I’m not saying your relationship shouldn’t make you happy. It should. If it doesn’t, we have a problem. But it shouldn’t be the only thing that makes you happy. You have to find things that bring you joy that are completely separate from your relationship. You need to find a hobby, something you love and can be proud of.
For me, this was writing. I started writing in early 2020, and I finally felt like I had something that was just mine. It was something I enjoyed, and it made me feel confident and happy and accomplished. And feeling those wonderful feelings and knowing that the source of my joy was me, not my relationship, helped me with my anxious attachment style.
And now, I feel like I’m a whole person again. I’m not part of a whole. I’m not bending over backward to be the perfect girlfriend anymore because there’s more to me than that. I’m a writer. My hobby gives me something healthy to obsess over, and my mind is occupied with my own personal growth more than it is about having the “perfect” relationship.
I Started Taking Care of Myself
People with anxious attachment styles often feel insecure and unworthy not just in their relationships but also in life. I know I did. I didn’t know how to love myself; I just knew how to put myself down. I thought frustration and anger towards myself would lead to change.
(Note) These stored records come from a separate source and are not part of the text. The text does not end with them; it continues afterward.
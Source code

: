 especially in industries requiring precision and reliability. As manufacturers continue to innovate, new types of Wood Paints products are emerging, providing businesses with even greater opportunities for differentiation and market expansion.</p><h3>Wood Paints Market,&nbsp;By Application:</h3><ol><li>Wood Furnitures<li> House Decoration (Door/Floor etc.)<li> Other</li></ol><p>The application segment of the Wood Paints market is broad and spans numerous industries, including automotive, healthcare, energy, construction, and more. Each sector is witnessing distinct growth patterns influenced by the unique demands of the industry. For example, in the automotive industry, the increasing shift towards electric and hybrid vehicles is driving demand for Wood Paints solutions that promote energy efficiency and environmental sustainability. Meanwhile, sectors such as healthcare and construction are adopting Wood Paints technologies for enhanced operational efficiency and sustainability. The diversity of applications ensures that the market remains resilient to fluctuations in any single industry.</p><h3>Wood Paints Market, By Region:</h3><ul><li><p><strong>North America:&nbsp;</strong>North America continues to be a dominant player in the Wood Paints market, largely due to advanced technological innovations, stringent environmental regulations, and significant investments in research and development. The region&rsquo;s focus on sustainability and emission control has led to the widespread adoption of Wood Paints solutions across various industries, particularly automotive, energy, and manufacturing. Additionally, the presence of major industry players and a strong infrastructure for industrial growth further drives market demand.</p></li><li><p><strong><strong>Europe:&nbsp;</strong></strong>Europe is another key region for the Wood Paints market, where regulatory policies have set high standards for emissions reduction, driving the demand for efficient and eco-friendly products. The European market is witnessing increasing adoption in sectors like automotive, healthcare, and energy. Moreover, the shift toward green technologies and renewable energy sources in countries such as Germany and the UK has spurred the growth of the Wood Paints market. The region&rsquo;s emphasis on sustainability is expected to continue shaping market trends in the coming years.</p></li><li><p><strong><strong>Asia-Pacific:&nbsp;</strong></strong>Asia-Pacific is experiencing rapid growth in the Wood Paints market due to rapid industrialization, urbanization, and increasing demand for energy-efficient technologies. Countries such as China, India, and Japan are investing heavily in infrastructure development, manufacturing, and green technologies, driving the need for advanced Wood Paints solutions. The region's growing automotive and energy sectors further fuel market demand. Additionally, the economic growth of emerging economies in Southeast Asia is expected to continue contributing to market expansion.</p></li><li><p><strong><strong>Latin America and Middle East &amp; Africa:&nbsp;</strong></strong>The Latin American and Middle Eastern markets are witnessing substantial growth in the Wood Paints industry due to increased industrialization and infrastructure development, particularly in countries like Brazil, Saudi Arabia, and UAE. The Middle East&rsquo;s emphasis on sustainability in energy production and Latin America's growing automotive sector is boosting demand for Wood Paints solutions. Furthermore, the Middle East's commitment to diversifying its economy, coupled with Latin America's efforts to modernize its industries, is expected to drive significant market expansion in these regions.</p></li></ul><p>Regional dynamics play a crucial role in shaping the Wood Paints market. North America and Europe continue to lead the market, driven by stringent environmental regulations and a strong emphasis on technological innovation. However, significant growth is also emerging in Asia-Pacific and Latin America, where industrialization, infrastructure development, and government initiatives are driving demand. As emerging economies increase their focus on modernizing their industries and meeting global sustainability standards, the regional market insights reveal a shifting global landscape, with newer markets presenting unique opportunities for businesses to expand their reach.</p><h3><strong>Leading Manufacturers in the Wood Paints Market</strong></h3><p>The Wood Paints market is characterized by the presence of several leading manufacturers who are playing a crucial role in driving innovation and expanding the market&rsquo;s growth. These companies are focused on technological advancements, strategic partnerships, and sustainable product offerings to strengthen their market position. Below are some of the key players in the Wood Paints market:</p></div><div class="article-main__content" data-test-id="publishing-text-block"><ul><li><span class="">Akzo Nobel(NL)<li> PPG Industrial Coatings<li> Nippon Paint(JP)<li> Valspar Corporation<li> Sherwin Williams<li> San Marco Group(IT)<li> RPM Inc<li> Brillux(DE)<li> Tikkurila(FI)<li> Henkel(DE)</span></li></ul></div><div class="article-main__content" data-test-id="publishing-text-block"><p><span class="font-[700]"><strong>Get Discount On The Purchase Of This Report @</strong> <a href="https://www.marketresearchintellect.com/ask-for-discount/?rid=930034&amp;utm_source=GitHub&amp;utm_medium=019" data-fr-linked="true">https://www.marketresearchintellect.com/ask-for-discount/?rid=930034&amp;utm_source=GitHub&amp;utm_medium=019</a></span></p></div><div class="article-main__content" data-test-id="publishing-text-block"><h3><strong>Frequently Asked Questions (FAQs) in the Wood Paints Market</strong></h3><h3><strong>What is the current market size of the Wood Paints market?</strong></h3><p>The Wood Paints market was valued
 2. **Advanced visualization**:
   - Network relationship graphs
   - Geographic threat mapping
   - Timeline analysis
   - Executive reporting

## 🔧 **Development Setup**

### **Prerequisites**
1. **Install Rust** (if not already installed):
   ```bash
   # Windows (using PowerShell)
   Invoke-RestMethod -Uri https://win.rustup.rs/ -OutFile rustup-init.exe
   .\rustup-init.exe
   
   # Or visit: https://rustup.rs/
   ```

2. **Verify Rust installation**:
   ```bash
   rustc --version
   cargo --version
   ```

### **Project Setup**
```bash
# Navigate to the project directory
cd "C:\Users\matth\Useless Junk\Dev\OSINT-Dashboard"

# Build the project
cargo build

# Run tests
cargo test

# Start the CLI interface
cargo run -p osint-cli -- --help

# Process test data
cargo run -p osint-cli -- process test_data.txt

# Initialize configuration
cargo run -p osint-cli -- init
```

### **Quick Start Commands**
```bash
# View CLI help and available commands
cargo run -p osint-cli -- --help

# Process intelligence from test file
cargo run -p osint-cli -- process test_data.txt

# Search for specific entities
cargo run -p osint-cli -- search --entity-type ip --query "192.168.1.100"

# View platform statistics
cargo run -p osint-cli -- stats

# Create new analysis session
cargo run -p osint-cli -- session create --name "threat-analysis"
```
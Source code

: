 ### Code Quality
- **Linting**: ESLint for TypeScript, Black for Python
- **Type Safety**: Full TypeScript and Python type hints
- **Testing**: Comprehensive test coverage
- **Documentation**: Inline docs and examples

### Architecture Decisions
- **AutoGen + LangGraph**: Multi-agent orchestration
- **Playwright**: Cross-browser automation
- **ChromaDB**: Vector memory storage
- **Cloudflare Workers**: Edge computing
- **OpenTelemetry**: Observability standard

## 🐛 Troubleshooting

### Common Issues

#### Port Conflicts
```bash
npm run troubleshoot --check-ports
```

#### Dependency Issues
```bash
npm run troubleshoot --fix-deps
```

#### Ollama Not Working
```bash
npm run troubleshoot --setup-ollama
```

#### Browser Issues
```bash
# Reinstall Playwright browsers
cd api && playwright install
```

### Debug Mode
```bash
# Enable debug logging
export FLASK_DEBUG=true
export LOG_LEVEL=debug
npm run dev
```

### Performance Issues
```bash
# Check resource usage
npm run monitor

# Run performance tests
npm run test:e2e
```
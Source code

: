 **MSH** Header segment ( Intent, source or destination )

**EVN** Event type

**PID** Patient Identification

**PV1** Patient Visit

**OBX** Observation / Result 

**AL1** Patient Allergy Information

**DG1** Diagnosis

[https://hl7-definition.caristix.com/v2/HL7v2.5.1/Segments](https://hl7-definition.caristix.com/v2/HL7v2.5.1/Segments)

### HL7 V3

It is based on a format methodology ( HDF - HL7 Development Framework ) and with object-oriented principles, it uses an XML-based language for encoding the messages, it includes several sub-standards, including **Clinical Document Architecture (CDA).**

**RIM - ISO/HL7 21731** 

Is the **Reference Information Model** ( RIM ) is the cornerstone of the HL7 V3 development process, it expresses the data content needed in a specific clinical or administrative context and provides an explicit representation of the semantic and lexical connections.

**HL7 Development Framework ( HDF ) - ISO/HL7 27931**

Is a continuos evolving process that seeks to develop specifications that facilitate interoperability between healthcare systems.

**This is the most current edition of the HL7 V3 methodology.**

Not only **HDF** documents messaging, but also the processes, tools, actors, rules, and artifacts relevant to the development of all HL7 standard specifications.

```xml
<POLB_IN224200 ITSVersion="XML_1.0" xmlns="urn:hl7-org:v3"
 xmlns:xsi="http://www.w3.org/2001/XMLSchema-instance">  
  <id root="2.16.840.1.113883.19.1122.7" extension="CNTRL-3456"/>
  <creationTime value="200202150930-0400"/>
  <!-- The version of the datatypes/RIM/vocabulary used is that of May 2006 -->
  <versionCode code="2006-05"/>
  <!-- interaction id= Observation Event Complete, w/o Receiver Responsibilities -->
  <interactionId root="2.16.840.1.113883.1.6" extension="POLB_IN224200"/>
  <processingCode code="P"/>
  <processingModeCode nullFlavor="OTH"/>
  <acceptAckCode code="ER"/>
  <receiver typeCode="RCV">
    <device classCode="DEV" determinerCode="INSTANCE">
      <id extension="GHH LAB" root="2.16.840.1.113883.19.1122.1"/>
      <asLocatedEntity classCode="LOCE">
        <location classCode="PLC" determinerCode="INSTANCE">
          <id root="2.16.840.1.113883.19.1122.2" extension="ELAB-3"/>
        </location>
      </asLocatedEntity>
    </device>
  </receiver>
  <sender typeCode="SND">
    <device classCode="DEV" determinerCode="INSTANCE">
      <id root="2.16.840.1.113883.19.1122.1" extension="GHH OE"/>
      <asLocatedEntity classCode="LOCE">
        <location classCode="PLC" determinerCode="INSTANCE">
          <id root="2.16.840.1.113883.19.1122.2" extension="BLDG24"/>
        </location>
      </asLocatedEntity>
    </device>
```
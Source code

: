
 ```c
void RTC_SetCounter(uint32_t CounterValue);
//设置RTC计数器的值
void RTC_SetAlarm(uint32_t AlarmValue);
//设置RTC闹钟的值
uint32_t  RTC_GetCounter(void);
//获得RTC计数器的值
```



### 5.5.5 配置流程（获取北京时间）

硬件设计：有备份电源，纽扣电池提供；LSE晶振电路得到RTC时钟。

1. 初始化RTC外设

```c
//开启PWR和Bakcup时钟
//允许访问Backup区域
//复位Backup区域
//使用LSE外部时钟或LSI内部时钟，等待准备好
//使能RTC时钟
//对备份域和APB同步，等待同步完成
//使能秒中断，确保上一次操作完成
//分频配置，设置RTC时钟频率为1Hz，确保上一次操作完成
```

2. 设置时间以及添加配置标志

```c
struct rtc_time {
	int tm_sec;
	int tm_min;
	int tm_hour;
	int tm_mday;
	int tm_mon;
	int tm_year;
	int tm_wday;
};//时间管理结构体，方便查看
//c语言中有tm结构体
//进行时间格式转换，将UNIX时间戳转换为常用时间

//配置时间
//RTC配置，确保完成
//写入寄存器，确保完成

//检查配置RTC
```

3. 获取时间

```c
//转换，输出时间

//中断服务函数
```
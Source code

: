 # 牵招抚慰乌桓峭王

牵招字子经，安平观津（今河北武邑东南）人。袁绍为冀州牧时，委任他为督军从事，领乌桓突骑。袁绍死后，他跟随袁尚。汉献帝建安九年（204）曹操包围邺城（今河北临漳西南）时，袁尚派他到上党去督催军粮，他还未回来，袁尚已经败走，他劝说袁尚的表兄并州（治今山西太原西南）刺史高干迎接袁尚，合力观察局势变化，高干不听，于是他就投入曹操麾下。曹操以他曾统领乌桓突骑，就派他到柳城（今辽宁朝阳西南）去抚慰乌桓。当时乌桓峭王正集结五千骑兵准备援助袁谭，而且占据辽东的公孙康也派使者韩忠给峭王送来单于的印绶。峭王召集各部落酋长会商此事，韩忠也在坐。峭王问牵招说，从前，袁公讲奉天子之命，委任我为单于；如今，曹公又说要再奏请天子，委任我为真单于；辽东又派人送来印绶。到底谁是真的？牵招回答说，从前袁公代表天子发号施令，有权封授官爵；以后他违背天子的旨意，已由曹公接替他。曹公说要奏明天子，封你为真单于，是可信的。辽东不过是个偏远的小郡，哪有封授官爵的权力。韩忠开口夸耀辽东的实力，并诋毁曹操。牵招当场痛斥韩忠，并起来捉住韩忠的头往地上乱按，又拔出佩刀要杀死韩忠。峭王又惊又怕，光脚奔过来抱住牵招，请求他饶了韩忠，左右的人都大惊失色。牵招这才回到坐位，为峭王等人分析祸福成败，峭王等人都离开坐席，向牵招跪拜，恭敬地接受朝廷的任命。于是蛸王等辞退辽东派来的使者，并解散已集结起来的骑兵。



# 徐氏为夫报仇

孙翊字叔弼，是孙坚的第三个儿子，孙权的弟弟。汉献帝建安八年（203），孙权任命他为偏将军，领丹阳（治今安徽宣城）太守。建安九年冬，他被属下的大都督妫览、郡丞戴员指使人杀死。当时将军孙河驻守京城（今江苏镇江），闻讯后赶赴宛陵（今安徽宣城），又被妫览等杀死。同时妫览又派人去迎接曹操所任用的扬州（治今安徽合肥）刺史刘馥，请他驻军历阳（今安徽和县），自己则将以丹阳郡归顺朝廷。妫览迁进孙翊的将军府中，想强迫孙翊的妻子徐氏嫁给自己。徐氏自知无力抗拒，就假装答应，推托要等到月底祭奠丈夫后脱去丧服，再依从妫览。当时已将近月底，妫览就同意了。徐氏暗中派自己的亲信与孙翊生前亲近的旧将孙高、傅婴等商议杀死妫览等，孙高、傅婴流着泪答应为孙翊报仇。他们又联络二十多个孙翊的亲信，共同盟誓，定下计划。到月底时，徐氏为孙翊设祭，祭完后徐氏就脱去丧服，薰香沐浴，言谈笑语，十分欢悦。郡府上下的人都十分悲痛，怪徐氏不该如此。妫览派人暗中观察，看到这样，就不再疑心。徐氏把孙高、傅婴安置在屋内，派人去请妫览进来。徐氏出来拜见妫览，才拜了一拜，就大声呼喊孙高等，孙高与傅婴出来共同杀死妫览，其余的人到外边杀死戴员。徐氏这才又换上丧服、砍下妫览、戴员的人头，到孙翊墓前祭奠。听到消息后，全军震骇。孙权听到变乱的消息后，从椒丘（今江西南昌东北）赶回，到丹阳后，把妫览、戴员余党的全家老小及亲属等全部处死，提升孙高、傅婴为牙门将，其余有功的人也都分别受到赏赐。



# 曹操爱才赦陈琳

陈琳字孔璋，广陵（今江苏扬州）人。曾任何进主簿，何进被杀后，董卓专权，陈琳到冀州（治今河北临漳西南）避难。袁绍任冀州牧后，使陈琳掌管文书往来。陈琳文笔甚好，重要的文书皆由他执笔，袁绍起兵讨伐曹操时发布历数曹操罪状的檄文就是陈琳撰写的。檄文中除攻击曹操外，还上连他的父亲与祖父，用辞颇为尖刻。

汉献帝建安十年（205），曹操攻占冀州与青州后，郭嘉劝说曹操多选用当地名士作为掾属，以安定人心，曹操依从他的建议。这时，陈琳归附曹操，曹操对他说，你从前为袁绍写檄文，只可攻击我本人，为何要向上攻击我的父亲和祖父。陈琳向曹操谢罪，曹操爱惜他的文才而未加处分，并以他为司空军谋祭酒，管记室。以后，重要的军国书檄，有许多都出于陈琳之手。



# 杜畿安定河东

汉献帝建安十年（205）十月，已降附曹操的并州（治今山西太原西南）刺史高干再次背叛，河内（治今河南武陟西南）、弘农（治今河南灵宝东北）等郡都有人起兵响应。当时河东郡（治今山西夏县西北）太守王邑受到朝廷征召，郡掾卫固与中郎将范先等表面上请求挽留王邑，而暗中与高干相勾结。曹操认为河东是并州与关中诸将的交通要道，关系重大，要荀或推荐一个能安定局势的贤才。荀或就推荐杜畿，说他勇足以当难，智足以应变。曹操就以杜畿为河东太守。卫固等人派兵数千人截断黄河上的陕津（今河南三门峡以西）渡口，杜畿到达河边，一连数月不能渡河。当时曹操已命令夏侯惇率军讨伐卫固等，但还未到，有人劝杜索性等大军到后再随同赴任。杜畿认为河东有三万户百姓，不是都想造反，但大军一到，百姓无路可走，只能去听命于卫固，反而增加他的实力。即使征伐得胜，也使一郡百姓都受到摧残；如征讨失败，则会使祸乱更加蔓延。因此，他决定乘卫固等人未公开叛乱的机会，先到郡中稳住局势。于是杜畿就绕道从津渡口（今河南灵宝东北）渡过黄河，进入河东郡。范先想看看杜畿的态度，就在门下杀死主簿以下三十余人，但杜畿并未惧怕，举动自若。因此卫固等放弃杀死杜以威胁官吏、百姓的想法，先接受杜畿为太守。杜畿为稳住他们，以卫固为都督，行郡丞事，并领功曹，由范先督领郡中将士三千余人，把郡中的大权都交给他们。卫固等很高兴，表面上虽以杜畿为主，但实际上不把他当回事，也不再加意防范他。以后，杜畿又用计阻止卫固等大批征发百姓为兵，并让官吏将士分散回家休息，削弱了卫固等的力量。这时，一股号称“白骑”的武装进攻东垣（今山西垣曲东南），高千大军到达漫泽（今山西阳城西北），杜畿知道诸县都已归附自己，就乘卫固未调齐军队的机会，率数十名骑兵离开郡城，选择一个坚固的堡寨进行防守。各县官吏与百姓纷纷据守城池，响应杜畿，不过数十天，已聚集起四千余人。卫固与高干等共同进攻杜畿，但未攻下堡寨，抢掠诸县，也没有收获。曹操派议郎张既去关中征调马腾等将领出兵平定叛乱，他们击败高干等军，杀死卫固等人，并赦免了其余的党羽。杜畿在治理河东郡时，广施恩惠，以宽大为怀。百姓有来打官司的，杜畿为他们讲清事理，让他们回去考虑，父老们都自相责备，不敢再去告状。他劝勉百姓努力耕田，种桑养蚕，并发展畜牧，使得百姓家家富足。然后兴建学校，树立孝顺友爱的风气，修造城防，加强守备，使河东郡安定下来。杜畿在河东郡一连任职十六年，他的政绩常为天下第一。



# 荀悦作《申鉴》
But then, in July 2020, my mom died. And as I was getting through that grief, I learned to nurture myself. I started asking myself what I needed and respecting those needs. I started taking baths, doing puzzles, and buying myself gifts. And it felt really good to take care of myself. I was learning to love myself, and I started relying on myself, rather than other people, to take care of me.
After those difficult few months, I realized that I can do hard things. My boyfriend was an incredibly important supporter during that time, and he fills my life with happiness and joy, but I realized that I wouldn’t wither away into nothing without him. I would still be me, and I would pick myself up again and take care of myself. When I stopped being afraid of the future and started spending more time in the present, my life and relationship got better.
So try and schedule some self-care. Put yourself first, and show yourself that you are your own best friend. Buy yourself some flowers. Order your favorite food for dinner. Read an excellent book. Watch a romcom and eat M&M’s.
Date nights with yourself are just as important as date nights with your significant other. Eventually, you’ll start to feel happy with who you are, and the more you love yourself, the more you’ll be able to receive genuine love from others.
In the past year, I’ve done a lot of work to overcome my anxious attachment style. I thought it would never work. For the first four months, I was so frustrated with myself because I would keep falling into old patterns, no matter how hard I tried to change. But that frustration was part of the problem.
Now, I am kind to myself when I feel anxious thoughts come up. I treat myself with understanding. I don’t think those feelings will ever go away, but now I know that they’re fiction and not fact. I’m happy in my relationship, and I don’t constantly worry about it ending, because I know I will take care of myself no matter what.